- Task brief -
The entries that follow include a run beginning at the line with "### Core GIS Functions" and ending at the line with "- Geofencing: Restricted"; restate that run word for word and leave the rest out.

━━━

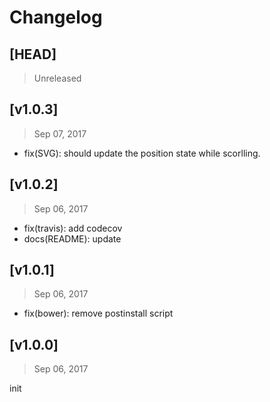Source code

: # Changelog

## [HEAD]
> Unreleased

## [v1.0.3]
> Sep 07, 2017

* fix(SVG): should update the position state while scorlling.

## [v1.0.2]
> Sep 06, 2017

* fix(travis): add codecov
* docs(README): update

## [v1.0.1]
> Sep 06, 2017

* fix(bower): remove postinstall script

## [v1.0.0]
> Sep 06, 2017

init
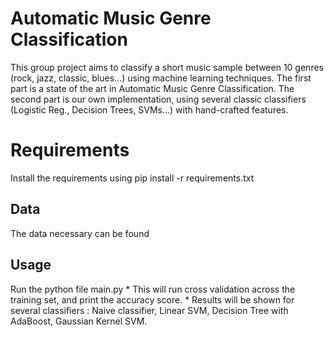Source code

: # Automatic Music Genre Classification
This group project aims to classify a short music sample between 10 genres (rock, jazz, classic, blues…) using machine learning techniques. The first part is a state of the art in Automatic Music Genre Classification. The second part is our own implementation, using several classic classifiers (Logistic Reg., Decision Trees, SVMs…) with hand-crafted features.

# Requirements
Install the requirements using pip install -r requirements.txt

## Data
The data necessary can be found 

## Usage
 Run the python file main.py
    * This will run cross validation across the training set, and print the accuracy score.
    * Results will be shown for several classifiers : Naive classifier, Linear SVM, Decision Tree with AdaBoost, Gaussian Kernel SVM.
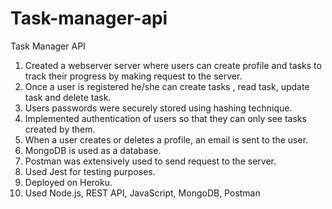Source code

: # Task-manager-api
Task Manager API

1) Created a webserver server where users can create profile and tasks to track their progress by making request to the server.
2) Once a user is registered he/she can create tasks , read task, update task and delete task.
3) Users passwords were securely stored using hashing technique.
4) Implemented authentication of users so that they can only see tasks created by them.
5) When a user creates or deletes a profile, an email is sent to the user.
6) MongoDB is used as a database.
7) Postman was extensively used to send request to the server.
8) Used Jest for testing purposes.
9) Deployed on Heroku.
10) Used Node.js, REST API, JavaScript, MongoDB, Postman

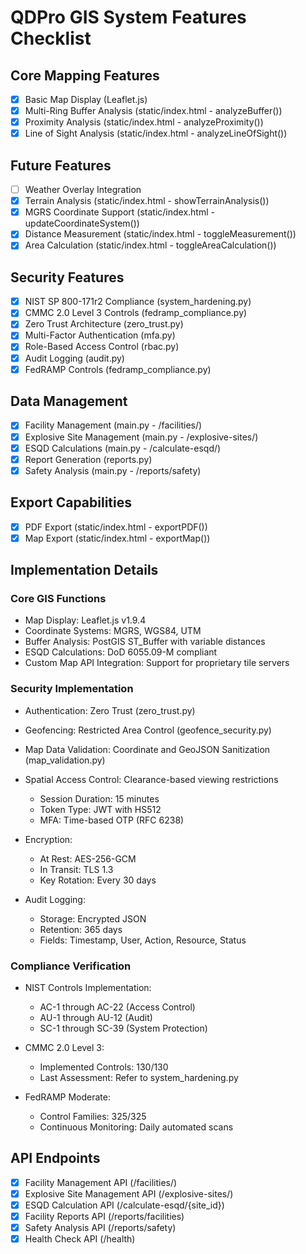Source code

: 
# QDPro GIS System Features Checklist

## Core Mapping Features
- [x] Basic Map Display (Leaflet.js)
- [x] Multi-Ring Buffer Analysis (static/index.html - analyzeBuffer())
- [x] Proximity Analysis (static/index.html - analyzeProximity())
- [x] Line of Sight Analysis (static/index.html - analyzeLineOfSight())

## Future Features
- [ ] Weather Overlay Integration
- [x] Terrain Analysis (static/index.html - showTerrainAnalysis())
- [x] MGRS Coordinate Support (static/index.html - updateCoordinateSystem())
- [x] Distance Measurement (static/index.html - toggleMeasurement())
- [x] Area Calculation (static/index.html - toggleAreaCalculation())

## Security Features
- [x] NIST SP 800-171r2 Compliance (system_hardening.py)
- [x] CMMC 2.0 Level 3 Controls (fedramp_compliance.py)
- [x] Zero Trust Architecture (zero_trust.py)
- [x] Multi-Factor Authentication (mfa.py)
- [x] Role-Based Access Control (rbac.py)
- [x] Audit Logging (audit.py)
- [x] FedRAMP Controls (fedramp_compliance.py)

## Data Management
- [x] Facility Management (main.py - /facilities/)
- [x] Explosive Site Management (main.py - /explosive-sites/)
- [x] ESQD Calculations (main.py - /calculate-esqd/)
- [x] Report Generation (reports.py)
- [x] Safety Analysis (main.py - /reports/safety)

## Export Capabilities
- [x] PDF Export (static/index.html - exportPDF())
- [x] Map Export (static/index.html - exportMap())

## Implementation Details

### Core GIS Functions
- Map Display: Leaflet.js v1.9.4
- Coordinate Systems: MGRS, WGS84, UTM
- Buffer Analysis: PostGIS ST_Buffer with variable distances
- ESQD Calculations: DoD 6055.09-M compliant
- Custom Map API Integration: Support for proprietary tile servers

### Security Implementation
- Authentication: Zero Trust (zero_trust.py)
- Geofencing: Restricted Area Control (geofence_security.py)
- Map Data Validation: Coordinate and GeoJSON Sanitization (map_validation.py)
- Spatial Access Control: Clearance-based viewing restrictions
  - Session Duration: 15 minutes
  - Token Type: JWT with HS512
  - MFA: Time-based OTP (RFC 6238)
  
- Encryption:
  - At Rest: AES-256-GCM
  - In Transit: TLS 1.3
  - Key Rotation: Every 30 days

- Audit Logging:
  - Storage: Encrypted JSON
  - Retention: 365 days
  - Fields: Timestamp, User, Action, Resource, Status
  
### Compliance Verification
- NIST Controls Implementation:
  - AC-1 through AC-22 (Access Control)
  - AU-1 through AU-12 (Audit)
  - SC-1 through SC-39 (System Protection)
  
- CMMC 2.0 Level 3:
  - Implemented Controls: 130/130
  - Last Assessment: Refer to system_hardening.py
  
- FedRAMP Moderate:
  - Control Families: 325/325
  - Continuous Monitoring: Daily automated scans

## API Endpoints
- [x] Facility Management API (/facilities/)
- [x] Explosive Site Management API (/explosive-sites/)
- [x] ESQD Calculation API (/calculate-esqd/{site_id})
- [x] Facility Reports API (/reports/facilities)
- [x] Safety Analysis API (/reports/safety)
- [x] Health Check API (/health)
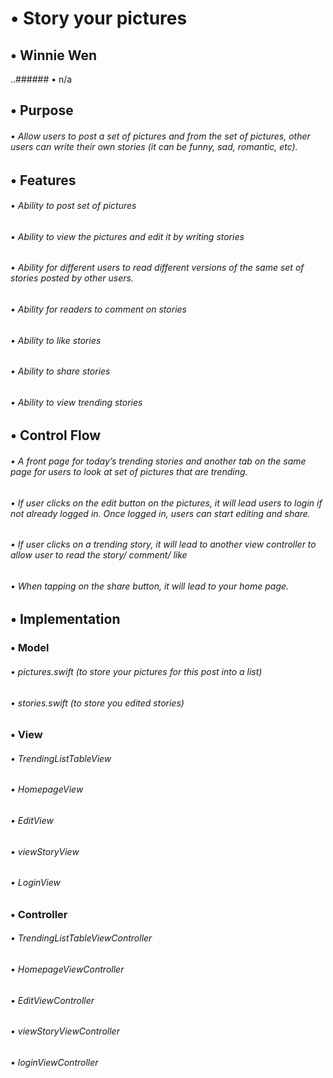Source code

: #    •   Story your pictures 
##    •   Winnie Wen
..######        •   n/a
##    •	Purpose
######            •	Allow users to post a set of pictures and from the set of pictures, other users can write their own stories (it can be funny, sad, romantic, etc).
##    •	Features
###### 	    •	Ability to post set of pictures
###### 	    •	Ability to view the pictures and edit it by writing stories
###### 	    •	Ability for different users to read different versions of the same set of stories posted by other users.
###### 	    •	Ability for readers to comment on stories
###### 	    •	Ability to like stories
###### 	    •	Ability to share stories
###### 	    •	Ability to view trending stories
##    •	Control Flow
######	    •	A front page for today’s trending stories and another tab on the same page for users to look at set of pictures that are trending.
######	    •	If user clicks on the edit button on the pictures, it will lead users to login if not already logged in. Once logged in, users can start editing and share.
######	    •	If user clicks on a trending story, it will lead to another view controller to allow user to read the story/ comment/ like
######	    •	When tapping on the share button, it will lead to your home page.
##    •	Implementation
###	    •	Model
######		    •	pictures.swift (to store your pictures for this post into a list)
######		    •	stories.swift (to store you edited stories)
###	    •	View
######		    •	TrendingListTableView
######		    •	HomepageView
######		    •	EditView
######		    •	viewStoryView
######		    •	LoginView
###		•	Controller
######		    •	TrendingListTableViewController
######		    •	HomepageViewController
######		    •	EditViewController
######		    •	viewStoryViewController
######		    •	loginViewController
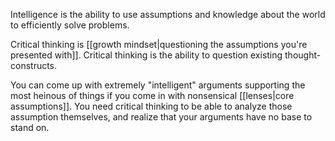 Intelligence is the ability to use assumptions and knowledge about the world to efficiently solve problems. 

Critical thinking is [[growth mindset|questioning the assumptions you're presented with]]. Critical thinking is the ability to question existing thought-constructs.

You can come up with extremely "intelligent" arguments supporting the most heinous of things if you come in with nonsensical [[lenses|core assumptions]]. You need critical thinking to be able to analyze those assumption themselves, and realize that your arguments have no base to stand on.
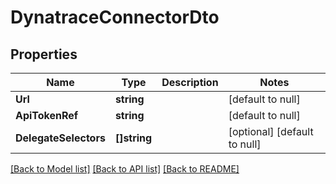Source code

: # DynatraceConnectorDto

## Properties
Name | Type | Description | Notes
------------ | ------------- | ------------- | -------------
**Url** | **string** |  | [default to null]
**ApiTokenRef** | **string** |  | [default to null]
**DelegateSelectors** | **[]string** |  | [optional] [default to null]

[[Back to Model list]](../README.md#documentation-for-models) [[Back to API list]](../README.md#documentation-for-api-endpoints) [[Back to README]](../README.md)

━━━

- Written answer -
### Core GIS Functions
- Map Display: Leaflet.js v1.9.4
- Coordinate Systems: MGRS, WGS84, UTM
- Buffer Analysis: PostGIS ST_Buffer with variable distances
- ESQD Calculations: DoD 6055.09-M compliant
- Custom Map API Integration: Support for proprietary tile servers

### Security Implementation
- Authentication: Zero Trust (zero_trust.py)
- Geofencing: Restricted Area Control (geofence_security.py)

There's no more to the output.